[What this task involves] Any picture in the records below stays out; return everything else exactly.

[Data under study]
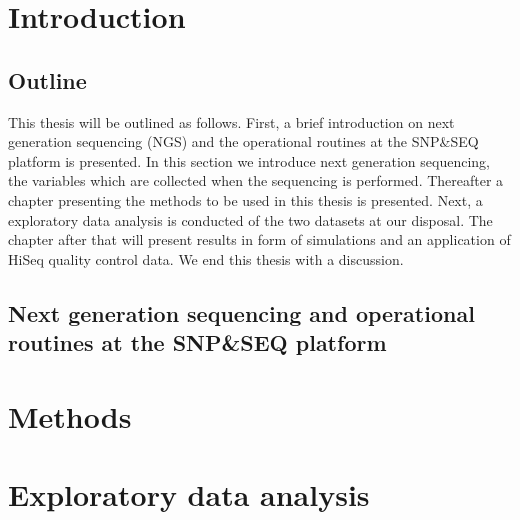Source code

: \documentclass[a4paper,11pt,fleqn,twoside,notitlepage]{report}\usepackage[]{graphicx}\usepackage[]{color}
\makeatletter
\newenvironment{kframe}{%
 \def\at@end@of@kframe{}%
 \ifinner\ifhmode%
  \def\at@end@of@kframe{\end{minipage}}%
  \begin{minipage}{\columnwidth}%
 \fi\fi%
 \def\FrameCommand##1{\hskip\@totalleftmargin \hskip-\fboxsep
 \colorbox{shadecolor}{##1}\hskip-\fboxsep
     \hskip-\linewidth \hskip-\@totalleftmargin \hskip\columnwidth}%
 \MakeFramed {\advance\hsize-\width
   \@totalleftmargin\z@ \linewidth\hsize
   \@setminipage}}%
 {\par\unskip\endMakeFramed%
 \at@end@of@kframe}
\newenvironment{knitrout}{}{} %
\makeatother
\begin{document}
\chapter{Introduction}

\section{Outline}
This thesis will be outlined as follows. First, a brief introduction on next generation sequencing (NGS) and the operational routines at the SNP\&SEQ platform is presented. In this section we introduce next generation sequencing, the variables which are collected when the sequencing is performed. Thereafter a chapter presenting the methods to be used in this thesis is presented. Next, a exploratory data analysis is conducted of the two datasets at our disposal. The chapter after that will present results in form of simulations and an application of HiSeq quality control data. We end this thesis with a discussion.
\section{Next generation sequencing and operational routines at the SNP\&SEQ platform}


\chapter{Methods}


\chapter{Exploratory data analysis}


\begin{knitrout}
\color{fgcolor}\begin{kframe}


{\ttfamily\noindent\color{warningcolor}{\#\# Warning: package 'ggplot2' was built under R version 3.2.4}}

{\ttfamily\noindent\color{warningcolor}{\#\# Warning: replacing previous import by 'grid::arrow' when loading 'GGally'}}

{\ttfamily\noindent\color{warningcolor}{\#\# Warning: replacing previous import by 'grid::unit' when loading 'GGally'}}

{\ttfamily\noindent\color{warningcolor}{\#\# Warning: package 'ggExtra' was built under R version 3.2.5}}\end{kframe}
\end{knitrout}
\end{document}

[Worked solution]
Source code

: \documentclass[a4paper,11pt,fleqn,twoside,notitlepage]{report}\usepackage[]{graphicx}\usepackage[]{color}
\makeatletter
\newenvironment{kframe}{%
 \def\at@end@of@kframe{}%
 \ifinner\ifhmode%
  \def\at@end@of@kframe{\end{minipage}}%
  \begin{minipage}{\columnwidth}%
 \fi\fi%
 \def\FrameCommand##1{\hskip\@totalleftmargin \hskip-\fboxsep
 \colorbox{shadecolor}{##1}\hskip-\fboxsep
     \hskip-\linewidth \hskip-\@totalleftmargin \hskip\columnwidth}%
 \MakeFramed {\advance\hsize-\width
   \@totalleftmargin\z@ \linewidth\hsize
   \@setminipage}}%
 {\par\unskip\endMakeFramed%
 \at@end@of@kframe}
\newenvironment{knitrout}{}{} %
\makeatother
\begin{document}
\chapter{Introduction}

\section{Outline}
This thesis will be outlined as follows. First, a brief introduction on next generation sequencing (NGS) and the operational routines at the SNP\&SEQ platform is presented. In this section we introduce next generation sequencing, the variables which are collected when the sequencing is performed. Thereafter a chapter presenting the methods to be used in this thesis is presented. Next, a exploratory data analysis is conducted of the two datasets at our disposal. The chapter after that will present results in form of simulations and an application of HiSeq quality control data. We end this thesis with a discussion.
\section{Next generation sequencing and operational routines at the SNP\&SEQ platform}


\chapter{Methods}


\chapter{Exploratory data analysis}


\begin{knitrout}
\color{fgcolor}\begin{kframe}


{\ttfamily\noindent\color{warningcolor}{\#\# Warning: package 'ggplot2' was built under R version 3.2.4}}

{\ttfamily\noindent\color{warningcolor}{\#\# Warning: replacing previous import by 'grid::arrow' when loading 'GGally'}}

{\ttfamily\noindent\color{warningcolor}{\#\# Warning: replacing previous import by 'grid::unit' when loading 'GGally'}}

{\ttfamily\noindent\color{warningcolor}{\#\# Warning: package 'ggExtra' was built under R version 3.2.5}}\end{kframe}
\end{knitrout}
\end{document}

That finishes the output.